Please reproduce exactly the line that contains "### git commit message规范" and every line after it through the end of the records below, adding nothing else.
Start of Block
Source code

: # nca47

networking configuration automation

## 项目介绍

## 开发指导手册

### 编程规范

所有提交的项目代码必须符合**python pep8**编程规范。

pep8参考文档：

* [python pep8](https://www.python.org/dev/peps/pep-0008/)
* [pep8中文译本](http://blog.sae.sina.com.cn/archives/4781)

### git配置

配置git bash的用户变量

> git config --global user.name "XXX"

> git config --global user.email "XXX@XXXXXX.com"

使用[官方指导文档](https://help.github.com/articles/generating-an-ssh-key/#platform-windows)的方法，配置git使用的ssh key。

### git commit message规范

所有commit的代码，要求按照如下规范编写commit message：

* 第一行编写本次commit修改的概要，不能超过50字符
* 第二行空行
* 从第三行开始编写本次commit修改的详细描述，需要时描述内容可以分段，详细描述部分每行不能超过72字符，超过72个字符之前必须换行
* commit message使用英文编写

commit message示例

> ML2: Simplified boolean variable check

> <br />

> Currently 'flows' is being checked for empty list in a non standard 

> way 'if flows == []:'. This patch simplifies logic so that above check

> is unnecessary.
End of Block
-- Your solution --
### git commit message规范

所有commit的代码，要求按照如下规范编写commit message：

* 第一行编写本次commit修改的概要，不能超过50字符
* 第二行空行
* 从第三行开始编写本次commit修改的详细描述，需要时描述内容可以分段，详细描述部分每行不能超过72字符，超过72个字符之前必须换行
* commit message使用英文编写

commit message示例

> ML2: Simplified boolean variable check

> <br />

> Currently 'flows' is being checked for empty list in a non standard 

> way 'if flows == []:'. This patch simplifies logic so that above check

> is unnecessary.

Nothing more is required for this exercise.